## WHAT IS BEING ASKED
Within the entries below, find each line containing the word "argc" and copy it.

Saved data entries
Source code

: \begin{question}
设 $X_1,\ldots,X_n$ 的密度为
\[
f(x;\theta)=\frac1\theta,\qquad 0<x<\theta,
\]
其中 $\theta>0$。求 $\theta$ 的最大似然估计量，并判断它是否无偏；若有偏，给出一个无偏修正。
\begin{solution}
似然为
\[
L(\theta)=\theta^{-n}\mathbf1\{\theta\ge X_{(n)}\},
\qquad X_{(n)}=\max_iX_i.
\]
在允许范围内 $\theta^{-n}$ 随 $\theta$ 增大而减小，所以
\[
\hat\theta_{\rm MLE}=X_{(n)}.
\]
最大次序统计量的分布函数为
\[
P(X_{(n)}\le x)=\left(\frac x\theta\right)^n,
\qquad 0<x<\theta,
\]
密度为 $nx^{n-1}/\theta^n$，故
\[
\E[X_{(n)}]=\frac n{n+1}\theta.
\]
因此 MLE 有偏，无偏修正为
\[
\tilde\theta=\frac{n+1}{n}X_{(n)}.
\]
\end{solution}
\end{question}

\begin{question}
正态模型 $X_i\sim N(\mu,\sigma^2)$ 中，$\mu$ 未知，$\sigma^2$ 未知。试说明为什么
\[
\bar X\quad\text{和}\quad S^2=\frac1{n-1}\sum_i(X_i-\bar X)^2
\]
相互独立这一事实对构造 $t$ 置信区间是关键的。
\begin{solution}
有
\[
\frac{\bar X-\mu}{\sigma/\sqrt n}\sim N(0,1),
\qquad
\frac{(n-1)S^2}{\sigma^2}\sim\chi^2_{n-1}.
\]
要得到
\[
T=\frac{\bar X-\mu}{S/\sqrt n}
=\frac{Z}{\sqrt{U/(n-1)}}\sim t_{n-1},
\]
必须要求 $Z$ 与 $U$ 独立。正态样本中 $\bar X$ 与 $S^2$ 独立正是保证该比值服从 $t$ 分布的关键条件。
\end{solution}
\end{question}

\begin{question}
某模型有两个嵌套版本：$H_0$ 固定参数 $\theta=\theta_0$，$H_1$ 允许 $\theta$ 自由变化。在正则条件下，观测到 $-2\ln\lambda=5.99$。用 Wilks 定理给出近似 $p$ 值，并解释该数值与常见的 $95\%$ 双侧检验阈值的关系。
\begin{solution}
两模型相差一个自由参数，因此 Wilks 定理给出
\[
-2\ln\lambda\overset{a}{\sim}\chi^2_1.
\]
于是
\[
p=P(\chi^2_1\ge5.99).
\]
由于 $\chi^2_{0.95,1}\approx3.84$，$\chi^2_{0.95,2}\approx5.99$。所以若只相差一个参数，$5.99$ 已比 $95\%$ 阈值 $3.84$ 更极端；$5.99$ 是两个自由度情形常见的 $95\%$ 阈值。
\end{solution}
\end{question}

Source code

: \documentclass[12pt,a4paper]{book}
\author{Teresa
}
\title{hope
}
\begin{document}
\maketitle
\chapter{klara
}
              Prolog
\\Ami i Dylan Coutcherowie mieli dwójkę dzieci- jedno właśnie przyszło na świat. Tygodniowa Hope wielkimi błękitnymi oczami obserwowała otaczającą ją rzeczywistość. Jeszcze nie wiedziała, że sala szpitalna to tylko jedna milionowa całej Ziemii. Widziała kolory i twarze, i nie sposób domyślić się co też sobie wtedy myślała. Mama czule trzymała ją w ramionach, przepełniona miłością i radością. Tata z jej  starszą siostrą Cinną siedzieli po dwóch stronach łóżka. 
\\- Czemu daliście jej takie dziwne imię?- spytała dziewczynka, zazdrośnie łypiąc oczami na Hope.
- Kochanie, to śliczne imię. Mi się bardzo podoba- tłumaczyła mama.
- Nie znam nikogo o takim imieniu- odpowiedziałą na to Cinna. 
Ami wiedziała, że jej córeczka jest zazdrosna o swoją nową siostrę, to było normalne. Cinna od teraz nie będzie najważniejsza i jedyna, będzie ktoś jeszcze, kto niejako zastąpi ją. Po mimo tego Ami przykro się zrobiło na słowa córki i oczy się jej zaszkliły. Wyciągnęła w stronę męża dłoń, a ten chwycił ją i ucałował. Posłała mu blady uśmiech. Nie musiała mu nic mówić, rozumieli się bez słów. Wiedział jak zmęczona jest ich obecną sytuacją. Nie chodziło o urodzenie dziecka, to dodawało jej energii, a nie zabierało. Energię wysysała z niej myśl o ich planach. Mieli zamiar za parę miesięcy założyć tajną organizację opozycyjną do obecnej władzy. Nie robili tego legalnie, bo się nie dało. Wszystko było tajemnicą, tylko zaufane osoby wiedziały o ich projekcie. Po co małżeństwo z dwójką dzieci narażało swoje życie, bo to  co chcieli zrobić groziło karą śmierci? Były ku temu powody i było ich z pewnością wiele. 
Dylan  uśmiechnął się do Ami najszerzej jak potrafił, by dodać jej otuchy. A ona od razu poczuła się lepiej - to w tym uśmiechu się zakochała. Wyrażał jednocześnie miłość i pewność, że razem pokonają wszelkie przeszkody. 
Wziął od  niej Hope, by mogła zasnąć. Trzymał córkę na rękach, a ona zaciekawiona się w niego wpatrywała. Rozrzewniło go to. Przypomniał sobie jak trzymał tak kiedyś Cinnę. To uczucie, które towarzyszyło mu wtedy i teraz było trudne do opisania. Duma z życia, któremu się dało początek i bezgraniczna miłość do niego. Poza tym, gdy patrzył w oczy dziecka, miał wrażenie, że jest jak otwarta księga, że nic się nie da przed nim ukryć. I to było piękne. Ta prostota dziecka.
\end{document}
---
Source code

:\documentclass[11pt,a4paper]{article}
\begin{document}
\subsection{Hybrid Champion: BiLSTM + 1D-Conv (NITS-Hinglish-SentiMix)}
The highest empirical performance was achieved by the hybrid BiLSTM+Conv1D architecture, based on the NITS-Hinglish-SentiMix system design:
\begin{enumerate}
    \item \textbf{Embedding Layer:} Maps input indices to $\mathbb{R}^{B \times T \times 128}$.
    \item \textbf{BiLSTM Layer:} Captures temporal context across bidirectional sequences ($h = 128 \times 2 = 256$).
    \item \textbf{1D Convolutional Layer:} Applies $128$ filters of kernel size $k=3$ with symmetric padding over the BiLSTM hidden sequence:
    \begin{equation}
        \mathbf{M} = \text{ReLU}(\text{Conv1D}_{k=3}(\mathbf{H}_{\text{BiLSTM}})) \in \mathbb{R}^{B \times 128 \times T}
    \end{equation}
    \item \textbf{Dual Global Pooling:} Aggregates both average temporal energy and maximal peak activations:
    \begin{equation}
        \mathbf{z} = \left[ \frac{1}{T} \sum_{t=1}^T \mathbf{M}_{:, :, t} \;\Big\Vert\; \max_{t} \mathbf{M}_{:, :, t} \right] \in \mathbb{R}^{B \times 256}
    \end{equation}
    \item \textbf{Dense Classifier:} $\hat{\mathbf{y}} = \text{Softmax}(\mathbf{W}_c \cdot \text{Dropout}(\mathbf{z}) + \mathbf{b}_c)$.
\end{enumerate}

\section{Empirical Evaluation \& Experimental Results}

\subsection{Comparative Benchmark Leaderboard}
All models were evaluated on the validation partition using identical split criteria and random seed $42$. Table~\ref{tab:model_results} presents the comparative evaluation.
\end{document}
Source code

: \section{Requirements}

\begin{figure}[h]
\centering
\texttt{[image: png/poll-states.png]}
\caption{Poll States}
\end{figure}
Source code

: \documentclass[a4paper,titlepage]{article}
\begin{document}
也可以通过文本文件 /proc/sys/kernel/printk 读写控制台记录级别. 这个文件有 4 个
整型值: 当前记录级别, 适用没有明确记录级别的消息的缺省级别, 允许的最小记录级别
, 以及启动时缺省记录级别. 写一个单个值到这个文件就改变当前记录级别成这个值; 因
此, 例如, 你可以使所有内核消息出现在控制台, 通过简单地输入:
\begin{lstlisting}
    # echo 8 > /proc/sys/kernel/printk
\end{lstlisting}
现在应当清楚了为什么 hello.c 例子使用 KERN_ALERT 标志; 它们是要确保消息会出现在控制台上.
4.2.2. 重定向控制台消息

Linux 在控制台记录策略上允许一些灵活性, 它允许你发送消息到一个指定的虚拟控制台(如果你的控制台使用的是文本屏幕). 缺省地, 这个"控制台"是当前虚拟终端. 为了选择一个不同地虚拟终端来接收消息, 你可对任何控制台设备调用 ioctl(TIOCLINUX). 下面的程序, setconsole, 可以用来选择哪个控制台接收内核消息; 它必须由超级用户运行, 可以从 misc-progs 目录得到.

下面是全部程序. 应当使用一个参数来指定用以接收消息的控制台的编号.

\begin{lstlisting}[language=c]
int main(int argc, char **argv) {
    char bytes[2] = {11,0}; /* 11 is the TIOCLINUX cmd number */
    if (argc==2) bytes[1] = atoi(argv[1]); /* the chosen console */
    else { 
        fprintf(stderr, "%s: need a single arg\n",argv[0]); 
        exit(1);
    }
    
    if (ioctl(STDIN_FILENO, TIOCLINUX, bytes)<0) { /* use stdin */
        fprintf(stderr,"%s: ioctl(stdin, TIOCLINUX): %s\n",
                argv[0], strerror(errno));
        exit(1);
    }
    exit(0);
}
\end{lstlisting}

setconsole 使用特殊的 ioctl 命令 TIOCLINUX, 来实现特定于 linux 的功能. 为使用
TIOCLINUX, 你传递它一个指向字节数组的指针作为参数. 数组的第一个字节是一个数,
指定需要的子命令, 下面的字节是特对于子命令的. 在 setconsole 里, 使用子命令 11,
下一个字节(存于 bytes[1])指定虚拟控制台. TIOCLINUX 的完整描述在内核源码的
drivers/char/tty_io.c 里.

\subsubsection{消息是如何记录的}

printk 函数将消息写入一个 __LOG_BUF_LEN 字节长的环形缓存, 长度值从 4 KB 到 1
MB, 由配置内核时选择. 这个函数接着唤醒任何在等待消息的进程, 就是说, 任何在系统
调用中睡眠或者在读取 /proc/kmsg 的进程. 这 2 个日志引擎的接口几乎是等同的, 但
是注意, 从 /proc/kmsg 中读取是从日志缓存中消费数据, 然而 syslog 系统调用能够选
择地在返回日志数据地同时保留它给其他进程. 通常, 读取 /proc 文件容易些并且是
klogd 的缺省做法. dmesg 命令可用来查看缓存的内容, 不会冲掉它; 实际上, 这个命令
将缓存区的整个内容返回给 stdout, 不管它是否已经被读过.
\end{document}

## EXERCISE ANSWER
int main(int argc, char **argv) {
    if (argc==2) bytes[1] = atoi(argv[1]); /* the chosen console */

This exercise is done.